By this time the band is over it, the audience is over it and my boss - 'he of the excellent musical taste' goes and turns them up because he is having so much fun OMG. (the comment in italics is sarcasm just in case you didn't get it).
Eventually people start making moves to leave, they just can not stand another second so my boss decides to have the toast to the engaged couple as he can see the writing on the wall, and she decides to join them at the microphone and crys and laughs hysterically and throws herself around in some sort of maniacal love dance, while the rest of us politely try not to stare and feel uncomfortable.
Then the pair of them have the barney of all barneys while people scramble to leave and not look like they are abandoning a sinking ship.
And all the while this little boy looks on.
My boss' wife manages to get one to go out front and other out back and we think he has left - watch out other drivers. And then a little boy comes out and says "my Dad took our car and now Mum can't take me home". Oh sweet prince he is not your father and what a shame whoever your father is, that he is not in your life, he surely can't be worse than this.
During the evening I have voiced my concern to my boss' wife and she tells me the last man committed suicide which pushed this lady back to hard drugs. But it is okay she tells me because his grandma lives a block away and looks after him much of the time.

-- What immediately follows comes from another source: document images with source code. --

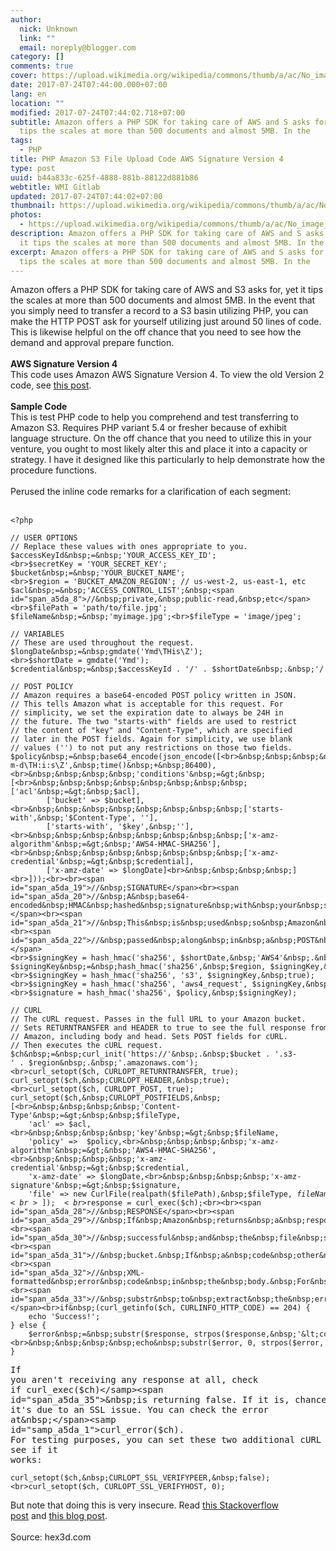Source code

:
 ```yaml
---
author:
  nick: Unknown
  link: ""
  email: noreply@blogger.com
category: []
comments: true
cover: https://upload.wikimedia.org/wikipedia/commons/thumb/a/ac/No_image_available.svg/2048px-No_image_available.svg.png
date: 2017-07-24T07:44:00.000+07:00
lang: en
location: ""
modified: 2017-07-24T07:44:02.718+07:00
subtitle: Amazon offers a PHP SDK for taking care of AWS and S asks for, yet it
  tips the scales at more than 500 documents and almost 5MB. In the
tags:
  - PHP
title: PHP Amazon S3 File Upload Code AWS Signature Version 4
type: post
uuid: b44a833c-625f-4888-881b-88122d881b86
webtitle: WMI Gitlab
updated: 2017-07-24T07:44:02+07:00
thumbnail: https://upload.wikimedia.org/wikipedia/commons/thumb/a/ac/No_image_available.svg/2048px-No_image_available.svg.png
photos:
  - https://upload.wikimedia.org/wikipedia/commons/thumb/a/ac/No_image_available.svg/2048px-No_image_available.svg.png
description: Amazon offers a PHP SDK for taking care of AWS and S asks for, yet
  it tips the scales at more than 500 documents and almost 5MB. In the
excerpt: Amazon offers a PHP SDK for taking care of AWS and S asks for, yet it
  tips the scales at more than 500 documents and almost 5MB. In the
---
```


<span id="span_a5da_0">Amazon offers a PHP SDK for taking care of AWS and S3 asks for, yet it tips the scales at more than 500 documents and almost 5MB. In the event that you simply need to transfer a record to a S3 basin utilizing PHP, you can make the HTTP POST ask for yourself utilizing just around 50 lines of code. This is likewise helpful on the off chance that you need to see how the demand and approval prepare function.</span><br><br id="br_a5da_1"><b id="b_a5da_0">AWS Signature Version 4</b><br><span id="span_a5da_1">This code uses Amazon AWS Signature Version 4. To view the old Version 2 code, see&nbsp;</span><a href="https://www.h3xed.com/programming/simple-php-code-for-uploading-a-file-to-an-amazon-s3-bucket" id="a_a5da_0" rel="noopener noreferer nofollow">this post</a><span id="span_a5da_2">.</span><br><br id="br_a5da_4"><b id="b_a5da_1">Sample Code</b><br>This is test PHP code to help you comprehend and test transferring to Amazon S3. Requires PHP variant 5.4 or fresher because of exhibit language structure. On the off chance that you need to utilize this in your venture, you ought to most likely alter this and place it into a capacity or strategy. I have it designed like this particularly to help demonstrate how the procedure functions.<br><br>Perused the inline code remarks for a clarification of each segment:<br><br id="br_a5da_9"><pre><code id="code_a5da_0">&lt;?php<br><br><span id="span_a5da_5">//&nbsp;USER&nbsp;OPTIONS</span><br><span id="span_a5da_6">//&nbsp;Replace&nbsp;these&nbsp;values&nbsp;with&nbsp;ones&nbsp;appropriate&nbsp;to&nbsp;you.</span><br>$accessKeyId&nbsp;=&nbsp;'YOUR_ACCESS_KEY_ID';<br>$secretKey&nbsp;=&nbsp;'YOUR_SECRET_KEY';<br>$bucket&nbsp;=&nbsp;'YOUR_BUCKET_NAME';<br>$region&nbsp;=&nbsp;'BUCKET_AMAZON_REGION';&nbsp;<span id="span_a5da_7">//&nbsp;us-west-2,&nbsp;us-east-1,&nbsp;etc</span><br>$acl&nbsp;=&nbsp;'ACCESS_CONTROL_LIST';&nbsp;<span id="span_a5da_8">//&nbsp;private,&nbsp;public-read,&nbsp;etc</span><br>$filePath&nbsp;=&nbsp;'path/to/file.jpg';<br>$fileName&nbsp;=&nbsp;'myimage.jpg';<br>$fileType&nbsp;=&nbsp;'image/jpeg';<br><br><span id="span_a5da_9">//&nbsp;VARIABLES</span><br><span id="span_a5da_10">//&nbsp;These&nbsp;are&nbsp;used&nbsp;throughout&nbsp;the&nbsp;request.</span><br>$longDate&nbsp;=&nbsp;gmdate('Ymd\THis\Z');<br>$shortDate&nbsp;=&nbsp;gmdate('Ymd');<br>$credential&nbsp;=&nbsp;$accessKeyId&nbsp;.&nbsp;'/'&nbsp;.&nbsp;$shortDate&nbsp;.&nbsp;'/'&nbsp;.&nbsp;$region&nbsp;.&nbsp;'/s3/aws4_request';<br><br><span id="span_a5da_11">//&nbsp;POST&nbsp;POLICY</span><br><span id="span_a5da_12">//&nbsp;Amazon&nbsp;requires&nbsp;a&nbsp;base64-encoded&nbsp;POST&nbsp;policy&nbsp;written&nbsp;in&nbsp;JSON.</span><br><span id="span_a5da_13">//&nbsp;This&nbsp;tells&nbsp;Amazon&nbsp;what&nbsp;is&nbsp;acceptable&nbsp;for&nbsp;this&nbsp;request.&nbsp;For</span><br><span id="span_a5da_14">//&nbsp;simplicity,&nbsp;we&nbsp;set&nbsp;the&nbsp;expiration&nbsp;date&nbsp;to&nbsp;always&nbsp;be&nbsp;24H&nbsp;in&nbsp;</span><br><span id="span_a5da_15">//&nbsp;the&nbsp;future.&nbsp;The&nbsp;two&nbsp;"starts-with"&nbsp;fields&nbsp;are&nbsp;used&nbsp;to&nbsp;restrict</span><br><span id="span_a5da_16">//&nbsp;the&nbsp;content&nbsp;of&nbsp;"key"&nbsp;and&nbsp;"Content-Type",&nbsp;which&nbsp;are&nbsp;specified</span><br><span id="span_a5da_17">//&nbsp;later&nbsp;in&nbsp;the&nbsp;POST&nbsp;fields.&nbsp;Again&nbsp;for&nbsp;simplicity,&nbsp;we&nbsp;use&nbsp;blank</span><br><span id="span_a5da_18">//&nbsp;values&nbsp;('')&nbsp;to&nbsp;not&nbsp;put&nbsp;any&nbsp;restrictions&nbsp;on&nbsp;those&nbsp;two&nbsp;fields.</span><br>$policy&nbsp;=&nbsp;base64_encode(json_encode([<br>&nbsp;&nbsp;&nbsp;&nbsp;'expiration'&nbsp;=&gt;&nbsp;gmdate('Y-m-d\TH:i:s\Z',&nbsp;time()&nbsp;+&nbsp;86400),<br>&nbsp;&nbsp;&nbsp;&nbsp;'conditions'&nbsp;=&gt;&nbsp;[<br>&nbsp;&nbsp;&nbsp;&nbsp;&nbsp;&nbsp;&nbsp;&nbsp;['acl'&nbsp;=&gt;&nbsp;$acl],<br>&nbsp;&nbsp;&nbsp;&nbsp;&nbsp;&nbsp;&nbsp;&nbsp;['bucket'&nbsp;=&gt;&nbsp;$bucket],<br>&nbsp;&nbsp;&nbsp;&nbsp;&nbsp;&nbsp;&nbsp;&nbsp;['starts-with',&nbsp;'$Content-Type',&nbsp;''],<br>&nbsp;&nbsp;&nbsp;&nbsp;&nbsp;&nbsp;&nbsp;&nbsp;['starts-with',&nbsp;'$key',&nbsp;''],<br>&nbsp;&nbsp;&nbsp;&nbsp;&nbsp;&nbsp;&nbsp;&nbsp;['x-amz-algorithm'&nbsp;=&gt;&nbsp;'AWS4-HMAC-SHA256'],<br>&nbsp;&nbsp;&nbsp;&nbsp;&nbsp;&nbsp;&nbsp;&nbsp;['x-amz-credential'&nbsp;=&gt;&nbsp;$credential],<br>&nbsp;&nbsp;&nbsp;&nbsp;&nbsp;&nbsp;&nbsp;&nbsp;['x-amz-date'&nbsp;=&gt;&nbsp;$longDate]<br>&nbsp;&nbsp;&nbsp;&nbsp;]<br>]));<br><br><span id="span_a5da_19">//&nbsp;SIGNATURE</span><br><span id="span_a5da_20">//&nbsp;A&nbsp;base64-encoded&nbsp;HMAC&nbsp;hashed&nbsp;signature&nbsp;with&nbsp;your&nbsp;secret&nbsp;key.</span><br><span id="span_a5da_21">//&nbsp;This&nbsp;is&nbsp;used&nbsp;so&nbsp;Amazon&nbsp;can&nbsp;verify&nbsp;your&nbsp;request,&nbsp;and&nbsp;will&nbsp;be</span><br><span id="span_a5da_22">//&nbsp;passed&nbsp;along&nbsp;in&nbsp;a&nbsp;POST&nbsp;field&nbsp;later.</span><br>$signingKey&nbsp;=&nbsp;hash_hmac('sha256',&nbsp;$shortDate,&nbsp;'AWS4'&nbsp;.&nbsp;$secretKey,&nbsp;true);<br>$signingKey&nbsp;=&nbsp;hash_hmac('sha256',&nbsp;$region,&nbsp;$signingKey,&nbsp;true);<br>$signingKey&nbsp;=&nbsp;hash_hmac('sha256',&nbsp;'s3',&nbsp;$signingKey,&nbsp;true);<br>$signingKey&nbsp;=&nbsp;hash_hmac('sha256',&nbsp;'aws4_request',&nbsp;$signingKey,&nbsp;true);<br>$signature&nbsp;=&nbsp;hash_hmac('sha256',&nbsp;$policy,&nbsp;$signingKey);<br><br><span id="span_a5da_23">//&nbsp;CURL</span><br><span id="span_a5da_24">//&nbsp;The&nbsp;cURL&nbsp;request.&nbsp;Passes&nbsp;in&nbsp;the&nbsp;full&nbsp;URL&nbsp;to&nbsp;your&nbsp;Amazon&nbsp;bucket.</span><br><span id="span_a5da_25">//&nbsp;Sets&nbsp;RETURNTRANSFER&nbsp;and&nbsp;HEADER&nbsp;to&nbsp;true&nbsp;to&nbsp;see&nbsp;the&nbsp;full&nbsp;response&nbsp;from</span><br><span id="span_a5da_26">//&nbsp;Amazon,&nbsp;including&nbsp;body&nbsp;and&nbsp;head.&nbsp;Sets&nbsp;POST&nbsp;fields&nbsp;for&nbsp;cURL.</span><br><span id="span_a5da_27">//&nbsp;Then&nbsp;executes&nbsp;the&nbsp;cURL&nbsp;request.</span><br>$ch&nbsp;=&nbsp;curl_init('https://'&nbsp;.&nbsp;$bucket&nbsp;.&nbsp;'.s3-'&nbsp;.&nbsp;$region&nbsp;.&nbsp;'.amazonaws.com');<br>curl_setopt($ch,&nbsp;CURLOPT_RETURNTRANSFER,&nbsp;true);<br>curl_setopt($ch,&nbsp;CURLOPT_HEADER,&nbsp;true);<br>curl_setopt($ch,&nbsp;CURLOPT_POST,&nbsp;true);<br>curl_setopt($ch,&nbsp;CURLOPT_POSTFIELDS,&nbsp;[<br>&nbsp;&nbsp;&nbsp;&nbsp;'Content-Type'&nbsp;=&gt;&nbsp;&nbsp;$fileType,<br>&nbsp;&nbsp;&nbsp;&nbsp;'acl'&nbsp;=&gt;&nbsp;$acl,<br>&nbsp;&nbsp;&nbsp;&nbsp;'key'&nbsp;=&gt;&nbsp;$fileName,<br>&nbsp;&nbsp;&nbsp;&nbsp;'policy'&nbsp;=&gt;&nbsp;&nbsp;$policy,<br>&nbsp;&nbsp;&nbsp;&nbsp;'x-amz-algorithm'&nbsp;=&gt;&nbsp;'AWS4-HMAC-SHA256',<br>&nbsp;&nbsp;&nbsp;&nbsp;'x-amz-credential'&nbsp;=&gt;&nbsp;$credential,<br>&nbsp;&nbsp;&nbsp;&nbsp;'x-amz-date'&nbsp;=&gt;&nbsp;$longDate,<br>&nbsp;&nbsp;&nbsp;&nbsp;'x-amz-signature'&nbsp;=&gt;&nbsp;$signature,<br>&nbsp;&nbsp;&nbsp;&nbsp;'file'&nbsp;=&gt;&nbsp;new&nbsp;CurlFile(realpath($filePath),&nbsp;$fileType,&nbsp;$fileName)<br>]);<br>$response&nbsp;=&nbsp;curl_exec($ch);<br><br><span id="span_a5da_28">//&nbsp;RESPONSE</span><br><span id="span_a5da_29">//&nbsp;If&nbsp;Amazon&nbsp;returns&nbsp;a&nbsp;response&nbsp;code&nbsp;of&nbsp;204,&nbsp;the&nbsp;request&nbsp;was</span><br><span id="span_a5da_30">//&nbsp;successful&nbsp;and&nbsp;the&nbsp;file&nbsp;should&nbsp;be&nbsp;sitting&nbsp;in&nbsp;your&nbsp;Amazon&nbsp;S3</span><br><span id="span_a5da_31">//&nbsp;bucket.&nbsp;If&nbsp;a&nbsp;code&nbsp;other&nbsp;than&nbsp;204&nbsp;is&nbsp;returned,&nbsp;there&nbsp;will&nbsp;be&nbsp;an</span><br><span id="span_a5da_32">//&nbsp;XML-formatted&nbsp;error&nbsp;code&nbsp;in&nbsp;the&nbsp;body.&nbsp;For&nbsp;simplicity,&nbsp;we&nbsp;use</span><br><span id="span_a5da_33">//&nbsp;substr&nbsp;to&nbsp;extract&nbsp;the&nbsp;error&nbsp;code&nbsp;and&nbsp;output&nbsp;it.</span><br>if&nbsp;(curl_getinfo($ch,&nbsp;CURLINFO_HTTP_CODE)&nbsp;==&nbsp;204)&nbsp;{<br>&nbsp;&nbsp;&nbsp;&nbsp;echo&nbsp;'Success!';<br>}&nbsp;else&nbsp;{<br>&nbsp;&nbsp;&nbsp;&nbsp;$error&nbsp;=&nbsp;substr($response,&nbsp;strpos($response,&nbsp;'&lt;code&gt;')&nbsp;+&nbsp;6);<br>&nbsp;&nbsp;&nbsp;&nbsp;echo&nbsp;substr($error,&nbsp;0,&nbsp;strpos($error,&nbsp;'&lt;/code&gt;'));<br>}</code></pre><pre><span id="span_a5da_34">If you aren't receiving any response at all, check if&nbsp;</span><samp id="samp_a5da_0">curl_exec($ch)</samp><span id="span_a5da_35">&nbsp;is returning false. If it is, chances are it's due to an SSL issue. You can check the error at&nbsp;</span><samp id="samp_a5da_1">curl_error($ch)</samp><span id="span_a5da_36">. For testing purposes, you can set these two additional cURL options and see if it works:</span></pre><pre><code id="code_a5da_1">curl_setopt($ch,&nbsp;CURLOPT_SSL_VERIFYPEER,&nbsp;false);<br>curl_setopt($ch,&nbsp;CURLOPT_SSL_VERIFYHOST,&nbsp;0);</code></pre><span id="span_a5da_37">But note that doing this is very insecure. Read&nbsp;</span><a href="http://stackoverflow.com/questions/21195530/does-turning-off-curlopt-ssl-verifypeer-in-curl-make-transmission-insecure" id="a_a5da_1" target="_blank" rel="noopener noreferer nofollow">this Stackoverflow post</a><span id="span_a5da_38">&nbsp;and&nbsp;</span><a href="http://unitstep.net/blog/2009/05/05/using-curl-in-php-to-access-https-ssltls-protected-sites/" id="a_a5da_2" target="_blank" rel="noopener noreferer nofollow">this blog post</a><span id="span_a5da_39">.</span><br><br>Source: hex3d.com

Oh you poor little soul, how I just want to snatch you away and bring you home to a house where love is shown, and food is on your table, and clean clothes are waiting for you. Where you don't' have to see your mother spiral out of control with no regard to you at all. You are what she says keeps her alive, but at what cost to your life and to your soul. And why has your supposedly loving grandmother not taken you permanently, how can she let you get in a car with two people on some sort of heroin trip and know that you have to go home to them and wake up to what - do you have to get yourself breakfast, do you have to give yourself a bath. How can you still smile, how can you still have your innocence. How my heart bleeds for you, how my brain struggles with the wrongness of this situation.
I am so thankful that my children had not travelled this path, I am not naive enough to think some of them have not tried drugs or gotten themselves too drunk but I know in my heart of hearts, they would never do this if they had a child that needed them, that looked to them for their moral guidance.
So please pray for this little boy and his mother - may she wake up to what she is doing not only to herself but to her child. I fear if she does not do this soon she will not be with us for much longer and while some may say 'so be it' - the death of even the worst mother is a burden this little boy's heart does not need to bear.